___ Extracted material ___

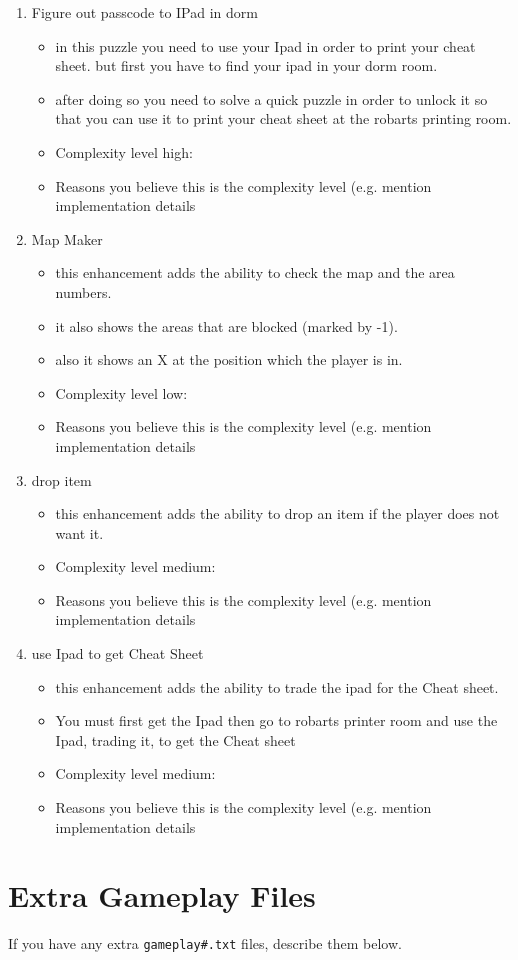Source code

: \documentclass[11pt]{article}
\begin{document}
\begin{enumerate}
\item Figure out passcode to IPad in dorm
	\begin{itemize}
	\item in this puzzle you need to use your Ipad in order to print your cheat sheet. but first you have to find your ipad in your dorm room.
	\item after doing so you need to solve a quick puzzle in order to unlock it so that you can use it to print your cheat sheet at the robarts printing room.
	\item Complexity level high:
	\item Reasons you believe this is the complexity level (e.g. mention implementation details
	\end{itemize}


\item Map Maker
	\begin{itemize}
	\item this enhancement adds the ability to check the map and the area numbers.
	\item it also shows the areas that are blocked (marked by -1).
	\item also it shows an X at the position which the player is in.
	\item Complexity level low:
	\item Reasons you believe this is the complexity level (e.g. mention implementation details
	\end{itemize}

\item drop item
	\begin{itemize}
	\item this enhancement adds the ability to drop an item if the player does not want it.
	\item Complexity level medium:
	\item Reasons you believe this is the complexity level (e.g. mention implementation details
	\end{itemize}

\item use Ipad to get Cheat Sheet
	\begin{itemize}
	\item this enhancement adds the ability to trade the ipad for the Cheat sheet.
	\item You must first get the Ipad then go to robarts printer room and use the Ipad, trading it, to get the Cheat sheet
	\item Complexity level medium:
	\item Reasons you believe this is the complexity level (e.g. mention implementation details
	\end{itemize}


\end{enumerate}


\section*{Extra Gameplay Files}

If you have any extra \texttt{gameplay\#.txt} files, describe them below.
\end{document}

___

▸ **Required action**
Transcribe all data precisely. Pictures are not copied.

▸ **Response to this exercise**
Source code

: \documentclass[11pt]{article}
\begin{document}
\begin{enumerate}
\item Figure out passcode to IPad in dorm
	\begin{itemize}
	\item in this puzzle you need to use your Ipad in order to print your cheat sheet. but first you have to find your ipad in your dorm room.
	\item after doing so you need to solve a quick puzzle in order to unlock it so that you can use it to print your cheat sheet at the robarts printing room.
	\item Complexity level high:
	\item Reasons you believe this is the complexity level (e.g. mention implementation details
	\end{itemize}


\item Map Maker
	\begin{itemize}
	\item this enhancement adds the ability to check the map and the area numbers.
	\item it also shows the areas that are blocked (marked by -1).
	\item also it shows an X at the position which the player is in.
	\item Complexity level low:
	\item Reasons you believe this is the complexity level (e.g. mention implementation details
	\end{itemize}

\item drop item
	\begin{itemize}
	\item this enhancement adds the ability to drop an item if the player does not want it.
	\item Complexity level medium:
	\item Reasons you believe this is the complexity level (e.g. mention implementation details
	\end{itemize}

\item use Ipad to get Cheat Sheet
	\begin{itemize}
	\item this enhancement adds the ability to trade the ipad for the Cheat sheet.
	\item You must first get the Ipad then go to robarts printer room and use the Ipad, trading it, to get the Cheat sheet
	\item Complexity level medium:
	\item Reasons you believe this is the complexity level (e.g. mention implementation details
	\end{itemize}


\end{enumerate}


\section*{Extra Gameplay Files}

If you have any extra \texttt{gameplay\#.txt} files, describe them below.
\end{document}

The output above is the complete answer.